• _PROBLEM STATEMENT_
Of all the lines below, output only those starting at the one with "4095 octets in length.|" and ending at the one with "transitions for the interface. |", both ends included, exactly as written.

• _RECORDS PROVIDED_
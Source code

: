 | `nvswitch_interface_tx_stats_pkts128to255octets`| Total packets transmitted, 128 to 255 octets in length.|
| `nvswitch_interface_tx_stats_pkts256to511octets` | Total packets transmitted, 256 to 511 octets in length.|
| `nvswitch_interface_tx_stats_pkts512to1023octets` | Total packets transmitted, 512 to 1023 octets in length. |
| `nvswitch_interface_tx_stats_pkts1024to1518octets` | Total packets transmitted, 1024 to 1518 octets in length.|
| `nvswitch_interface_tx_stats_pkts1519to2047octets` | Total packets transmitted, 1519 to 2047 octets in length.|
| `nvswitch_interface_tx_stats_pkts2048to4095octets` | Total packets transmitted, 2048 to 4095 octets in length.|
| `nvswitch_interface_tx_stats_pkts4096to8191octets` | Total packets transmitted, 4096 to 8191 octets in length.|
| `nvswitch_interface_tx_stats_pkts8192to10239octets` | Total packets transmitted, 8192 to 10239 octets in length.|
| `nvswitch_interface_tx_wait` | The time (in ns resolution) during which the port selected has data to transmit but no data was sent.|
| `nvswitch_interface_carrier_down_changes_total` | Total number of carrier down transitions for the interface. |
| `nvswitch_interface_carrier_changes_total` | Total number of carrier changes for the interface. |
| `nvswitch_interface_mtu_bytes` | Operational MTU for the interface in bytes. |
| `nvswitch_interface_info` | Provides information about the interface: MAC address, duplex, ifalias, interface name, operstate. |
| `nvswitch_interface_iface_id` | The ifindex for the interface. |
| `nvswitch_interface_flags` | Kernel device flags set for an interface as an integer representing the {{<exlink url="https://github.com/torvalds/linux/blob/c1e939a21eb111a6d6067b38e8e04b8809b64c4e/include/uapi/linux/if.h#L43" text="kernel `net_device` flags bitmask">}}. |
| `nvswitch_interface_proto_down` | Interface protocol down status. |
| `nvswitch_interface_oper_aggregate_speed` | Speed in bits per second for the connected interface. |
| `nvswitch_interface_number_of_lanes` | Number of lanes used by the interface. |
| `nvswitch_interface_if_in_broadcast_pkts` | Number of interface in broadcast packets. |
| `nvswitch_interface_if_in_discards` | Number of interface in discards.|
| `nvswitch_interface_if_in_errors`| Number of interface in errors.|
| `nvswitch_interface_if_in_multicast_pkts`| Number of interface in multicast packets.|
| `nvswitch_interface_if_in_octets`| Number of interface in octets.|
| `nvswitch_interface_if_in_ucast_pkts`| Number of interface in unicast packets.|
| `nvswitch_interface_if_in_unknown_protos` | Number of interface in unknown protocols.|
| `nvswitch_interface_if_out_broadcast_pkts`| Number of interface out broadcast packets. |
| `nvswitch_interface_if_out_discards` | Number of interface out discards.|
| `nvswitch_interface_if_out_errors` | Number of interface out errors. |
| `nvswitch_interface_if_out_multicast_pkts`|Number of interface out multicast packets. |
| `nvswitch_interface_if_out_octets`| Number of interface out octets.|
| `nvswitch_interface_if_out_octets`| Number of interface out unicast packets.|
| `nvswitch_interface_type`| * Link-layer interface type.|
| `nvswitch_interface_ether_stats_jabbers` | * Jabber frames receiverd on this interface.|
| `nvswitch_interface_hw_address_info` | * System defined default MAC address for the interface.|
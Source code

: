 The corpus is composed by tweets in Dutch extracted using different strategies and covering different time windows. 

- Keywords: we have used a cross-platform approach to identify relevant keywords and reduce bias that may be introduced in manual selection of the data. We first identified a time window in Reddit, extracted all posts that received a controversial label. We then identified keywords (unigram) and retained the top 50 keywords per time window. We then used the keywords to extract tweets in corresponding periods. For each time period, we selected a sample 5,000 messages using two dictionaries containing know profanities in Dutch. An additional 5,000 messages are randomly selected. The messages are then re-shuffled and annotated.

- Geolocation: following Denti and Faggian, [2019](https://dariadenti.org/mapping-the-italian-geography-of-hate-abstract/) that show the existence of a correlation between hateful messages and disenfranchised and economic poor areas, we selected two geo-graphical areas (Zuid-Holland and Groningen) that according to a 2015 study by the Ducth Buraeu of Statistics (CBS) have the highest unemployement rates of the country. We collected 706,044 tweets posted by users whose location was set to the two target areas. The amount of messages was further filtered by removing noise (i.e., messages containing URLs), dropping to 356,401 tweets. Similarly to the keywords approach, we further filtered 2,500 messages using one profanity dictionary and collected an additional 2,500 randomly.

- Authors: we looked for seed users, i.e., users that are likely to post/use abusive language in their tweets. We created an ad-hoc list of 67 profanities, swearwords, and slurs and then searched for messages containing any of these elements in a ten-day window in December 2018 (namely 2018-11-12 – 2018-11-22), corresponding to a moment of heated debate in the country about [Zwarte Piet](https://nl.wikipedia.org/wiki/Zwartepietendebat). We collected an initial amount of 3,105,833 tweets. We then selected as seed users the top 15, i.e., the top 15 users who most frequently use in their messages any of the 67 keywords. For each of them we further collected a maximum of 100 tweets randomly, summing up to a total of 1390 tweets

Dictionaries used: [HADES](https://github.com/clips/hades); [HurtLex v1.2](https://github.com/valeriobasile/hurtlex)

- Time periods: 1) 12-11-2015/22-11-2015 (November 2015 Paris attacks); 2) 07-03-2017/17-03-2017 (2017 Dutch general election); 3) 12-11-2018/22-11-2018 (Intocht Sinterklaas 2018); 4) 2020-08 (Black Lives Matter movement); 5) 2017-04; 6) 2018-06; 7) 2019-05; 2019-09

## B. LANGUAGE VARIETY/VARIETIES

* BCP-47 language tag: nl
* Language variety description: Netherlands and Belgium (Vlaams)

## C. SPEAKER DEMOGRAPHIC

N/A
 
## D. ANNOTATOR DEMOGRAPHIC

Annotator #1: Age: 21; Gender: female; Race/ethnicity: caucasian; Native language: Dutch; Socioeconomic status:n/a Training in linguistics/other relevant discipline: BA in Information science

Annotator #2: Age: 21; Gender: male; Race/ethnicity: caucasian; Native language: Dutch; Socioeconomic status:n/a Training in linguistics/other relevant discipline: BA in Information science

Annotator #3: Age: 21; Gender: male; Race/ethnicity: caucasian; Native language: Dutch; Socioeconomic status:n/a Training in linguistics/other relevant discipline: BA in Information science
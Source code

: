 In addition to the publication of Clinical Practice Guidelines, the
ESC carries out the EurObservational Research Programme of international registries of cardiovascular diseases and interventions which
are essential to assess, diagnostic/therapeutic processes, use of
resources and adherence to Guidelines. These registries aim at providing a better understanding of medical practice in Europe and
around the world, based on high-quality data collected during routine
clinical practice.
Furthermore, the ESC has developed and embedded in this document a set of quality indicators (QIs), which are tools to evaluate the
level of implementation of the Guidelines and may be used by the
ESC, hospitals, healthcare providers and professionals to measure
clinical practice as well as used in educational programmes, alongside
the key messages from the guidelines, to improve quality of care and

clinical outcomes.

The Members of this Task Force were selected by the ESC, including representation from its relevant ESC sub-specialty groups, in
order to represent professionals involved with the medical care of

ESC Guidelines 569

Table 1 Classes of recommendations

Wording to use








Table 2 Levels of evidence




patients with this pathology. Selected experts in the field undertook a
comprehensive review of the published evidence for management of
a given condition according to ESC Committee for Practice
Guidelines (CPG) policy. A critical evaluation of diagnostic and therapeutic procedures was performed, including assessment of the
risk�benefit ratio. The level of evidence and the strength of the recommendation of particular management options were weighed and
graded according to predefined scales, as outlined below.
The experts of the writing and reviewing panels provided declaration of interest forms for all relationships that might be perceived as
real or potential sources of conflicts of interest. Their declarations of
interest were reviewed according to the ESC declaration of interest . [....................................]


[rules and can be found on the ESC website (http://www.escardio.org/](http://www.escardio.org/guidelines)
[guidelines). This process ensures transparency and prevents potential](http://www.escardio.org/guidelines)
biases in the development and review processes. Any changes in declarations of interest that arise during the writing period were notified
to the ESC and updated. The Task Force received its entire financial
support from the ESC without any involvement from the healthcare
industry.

• _TASK RESULT_
| `nvswitch_interface_tx_stats_pkts2048to4095octets` | Total packets transmitted, 2048 to 4095 octets in length.|
| `nvswitch_interface_tx_stats_pkts4096to8191octets` | Total packets transmitted, 4096 to 8191 octets in length.|
| `nvswitch_interface_tx_stats_pkts8192to10239octets` | Total packets transmitted, 8192 to 10239 octets in length.|
| `nvswitch_interface_tx_wait` | The time (in ns resolution) during which the port selected has data to transmit but no data was sent.|
| `nvswitch_interface_carrier_down_changes_total` | Total number of carrier down transitions for the interface. |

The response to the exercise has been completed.